Records from a collection:
___
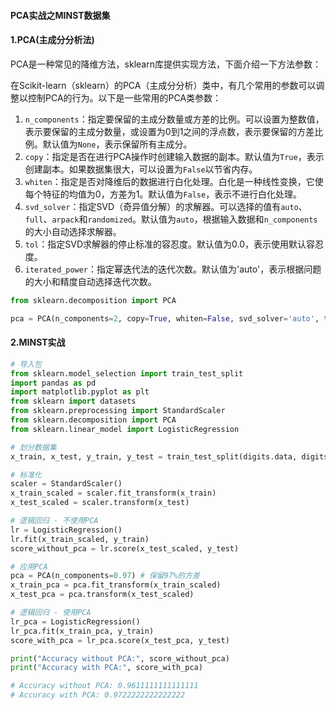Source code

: #### PCA实战之MINST数据集

#### 1.PCA(主成分分析法)

PCA是一种常见的降维方法，sklearn库提供实现方法，下面介绍一下方法参数：

在Scikit-learn（sklearn）的PCA（主成分分析）类中，有几个常用的参数可以调整以控制PCA的行为。以下是一些常用的PCA类参数：

1. `n_components`：指定要保留的主成分数量或方差的比例。可以设置为整数值，表示要保留的主成分数量，或设置为0到1之间的浮点数，表示要保留的方差比例。默认值为`None`，表示保留所有主成分。
2. `copy`：指定是否在进行PCA操作时创建输入数据的副本。默认值为`True`，表示创建副本。如果数据集很大，可以设置为`False`以节省内存。
3. `whiten`：指定是否对降维后的数据进行白化处理。白化是一种线性变换，它使每个特征的均值为0，方差为1。默认值为`False`，表示不进行白化处理。
4. `svd_solver`：指定SVD（奇异值分解）的求解器。可以选择的值有`auto`、`full`、`arpack`和`randomized`。默认值为`auto`，根据输入数据和`n_components`的大小自动选择求解器。
5. `tol`：指定SVD求解器的停止标准的容忍度。默认值为0.0，表示使用默认容忍度。
6. `iterated_power`：指定幂迭代法的迭代次数。默认值为'auto'，表示根据问题的大小和精度自动选择迭代次数。

```python
from sklearn.decomposition import PCA

pca = PCA(n_components=2, copy=True, whiten=False, svd_solver='auto', tol=0.0, iterated_power='auto')
```

#### 2.MINST实战

```python
# 导入包
from sklearn.model_selection import train_test_split
import pandas as pd
import matplotlib.pyplot as plt
from sklearn import datasets
from sklearn.preprocessing import StandardScaler
from sklearn.decomposition import PCA
from sklearn.linear_model import LogisticRegression
```

```python
# 划分数据集
x_train, x_test, y_train, y_test = train_test_split(digits.data, digits.target, test_size=0.2, random_state=0)

# 标准化
scaler = StandardScaler()
x_train_scaled = scaler.fit_transform(x_train)
x_test_scaled = scaler.transform(x_test)
```

```python
# 逻辑回归 - 不使用PCA
lr = LogisticRegression()
lr.fit(x_train_scaled, y_train)
score_without_pca = lr.score(x_test_scaled, y_test)

# 应用PCA
pca = PCA(n_components=0.97) # 保留97%的方差
x_train_pca = pca.fit_transform(x_train_scaled)
x_test_pca = pca.transform(x_test_scaled)

# 逻辑回归 - 使用PCA
lr_pca = LogisticRegression()
lr_pca.fit(x_train_pca, y_train)
score_with_pca = lr_pca.score(x_test_pca, y_test)

print("Accuracy without PCA:", score_without_pca)
print("Accuracy with PCA:", score_with_pca)

# Accuracy without PCA: 0.9611111111111111
# Accuracy with PCA: 0.9722222222222222
```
___
Exercise goal
Nothing in the records should be changed in the copy, but the pictures must be left out.

Exercise response
Source code

: #### PCA实战之MINST数据集

#### 1.PCA(主成分分析法)

PCA是一种常见的降维方法，sklearn库提供实现方法，下面介绍一下方法参数：

在Scikit-learn（sklearn）的PCA（主成分分析）类中，有几个常用的参数可以调整以控制PCA的行为。以下是一些常用的PCA类参数：

1. `n_components`：指定要保留的主成分数量或方差的比例。可以设置为整数值，表示要保留的主成分数量，或设置为0到1之间的浮点数，表示要保留的方差比例。默认值为`None`，表示保留所有主成分。
2. `copy`：指定是否在进行PCA操作时创建输入数据的副本。默认值为`True`，表示创建副本。如果数据集很大，可以设置为`False`以节省内存。
3. `whiten`：指定是否对降维后的数据进行白化处理。白化是一种线性变换，它使每个特征的均值为0，方差为1。默认值为`False`，表示不进行白化处理。
4. `svd_solver`：指定SVD（奇异值分解）的求解器。可以选择的值有`auto`、`full`、`arpack`和`randomized`。默认值为`auto`，根据输入数据和`n_components`的大小自动选择求解器。
5. `tol`：指定SVD求解器的停止标准的容忍度。默认值为0.0，表示使用默认容忍度。
6. `iterated_power`：指定幂迭代法的迭代次数。默认值为'auto'，表示根据问题的大小和精度自动选择迭代次数。

```python
from sklearn.decomposition import PCA

pca = PCA(n_components=2, copy=True, whiten=False, svd_solver='auto', tol=0.0, iterated_power='auto')
```

#### 2.MINST实战

```python
# 导入包
from sklearn.model_selection import train_test_split
import pandas as pd
import matplotlib.pyplot as plt
from sklearn import datasets
from sklearn.preprocessing import StandardScaler
from sklearn.decomposition import PCA
from sklearn.linear_model import LogisticRegression
```

```python
# 划分数据集
x_train, x_test, y_train, y_test = train_test_split(digits.data, digits.target, test_size=0.2, random_state=0)

# 标准化
scaler = StandardScaler()
x_train_scaled = scaler.fit_transform(x_train)
x_test_scaled = scaler.transform(x_test)
```

```python
# 逻辑回归 - 不使用PCA
lr = LogisticRegression()
lr.fit(x_train_scaled, y_train)
score_without_pca = lr.score(x_test_scaled, y_test)

# 应用PCA
pca = PCA(n_components=0.97) # 保留97%的方差
x_train_pca = pca.fit_transform(x_train_scaled)
x_test_pca = pca.transform(x_test_scaled)

# 逻辑回归 - 使用PCA
lr_pca = LogisticRegression()
lr_pca.fit(x_train_pca, y_train)
score_with_pca = lr_pca.score(x_test_pca, y_test)

print("Accuracy without PCA:", score_without_pca)
print("Accuracy with PCA:", score_with_pca)

# Accuracy without PCA: 0.9611111111111111
# Accuracy with PCA: 0.9722222222222222
```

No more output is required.